Physical symptoms could include nausea or vomiting, dizziness, headache, loss of consciousness, a seizure, and neck pain. It’s pretty common that people who have head injury also experience neck pain because the head is attached to the neck, and if there is trauma to the head, very likely there is also going to be trauma to the neck. There also can be sensitivity to noise; sensitivity to light; vestibular or balance problems; problems with vision, such as blurred vision; or inability to focus the eyes. There can be fatigue, or there can be a dazed sense.

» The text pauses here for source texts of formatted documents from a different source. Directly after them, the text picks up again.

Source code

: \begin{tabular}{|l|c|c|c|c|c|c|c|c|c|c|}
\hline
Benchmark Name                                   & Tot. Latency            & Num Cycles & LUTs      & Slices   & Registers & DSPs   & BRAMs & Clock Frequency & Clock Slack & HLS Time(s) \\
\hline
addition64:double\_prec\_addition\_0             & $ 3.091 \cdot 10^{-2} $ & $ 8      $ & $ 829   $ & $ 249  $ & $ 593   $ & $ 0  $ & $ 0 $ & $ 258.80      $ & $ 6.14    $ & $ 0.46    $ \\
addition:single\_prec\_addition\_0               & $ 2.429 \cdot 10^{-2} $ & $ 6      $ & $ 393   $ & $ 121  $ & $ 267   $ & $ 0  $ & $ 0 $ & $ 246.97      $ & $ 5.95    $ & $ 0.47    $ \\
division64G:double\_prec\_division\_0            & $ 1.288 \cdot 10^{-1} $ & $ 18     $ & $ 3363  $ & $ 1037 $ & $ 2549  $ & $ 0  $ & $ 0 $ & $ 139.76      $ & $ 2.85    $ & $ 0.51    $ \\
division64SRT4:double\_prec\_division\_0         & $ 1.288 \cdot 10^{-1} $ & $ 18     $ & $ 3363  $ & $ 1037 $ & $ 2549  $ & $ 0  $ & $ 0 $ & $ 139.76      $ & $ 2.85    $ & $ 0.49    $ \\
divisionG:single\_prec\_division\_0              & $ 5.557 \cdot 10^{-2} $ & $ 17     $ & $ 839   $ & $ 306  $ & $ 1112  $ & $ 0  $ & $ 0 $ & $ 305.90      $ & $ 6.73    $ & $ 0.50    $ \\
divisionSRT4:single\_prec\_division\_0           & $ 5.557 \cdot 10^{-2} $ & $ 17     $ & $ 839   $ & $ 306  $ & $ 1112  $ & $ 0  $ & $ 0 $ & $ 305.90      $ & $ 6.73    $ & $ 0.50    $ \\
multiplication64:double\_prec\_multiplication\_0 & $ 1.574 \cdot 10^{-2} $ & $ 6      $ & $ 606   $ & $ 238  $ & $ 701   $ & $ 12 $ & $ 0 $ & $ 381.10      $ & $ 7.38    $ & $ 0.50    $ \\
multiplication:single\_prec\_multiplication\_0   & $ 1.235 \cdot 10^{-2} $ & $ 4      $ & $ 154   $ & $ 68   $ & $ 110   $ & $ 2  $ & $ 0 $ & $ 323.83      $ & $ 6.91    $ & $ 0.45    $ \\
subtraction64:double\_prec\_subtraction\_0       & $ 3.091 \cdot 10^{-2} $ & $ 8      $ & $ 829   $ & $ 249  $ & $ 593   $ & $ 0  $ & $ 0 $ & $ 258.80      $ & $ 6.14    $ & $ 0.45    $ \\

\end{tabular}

Cognitive symptoms can be difficulty concentrating; attending, or problems with attention; difficulty remembering; slower processing; memory issues; or forgetting recent events. The head injury generally won’t impact long term memory, things that happened a long time ago, but can impact the recollection of recent events, or can manifest itself in confusion, repeating the same statements or questions, slowed processing revealed in terms of responding to questions and decision making, and amnesia, both from before the injury and after the injury.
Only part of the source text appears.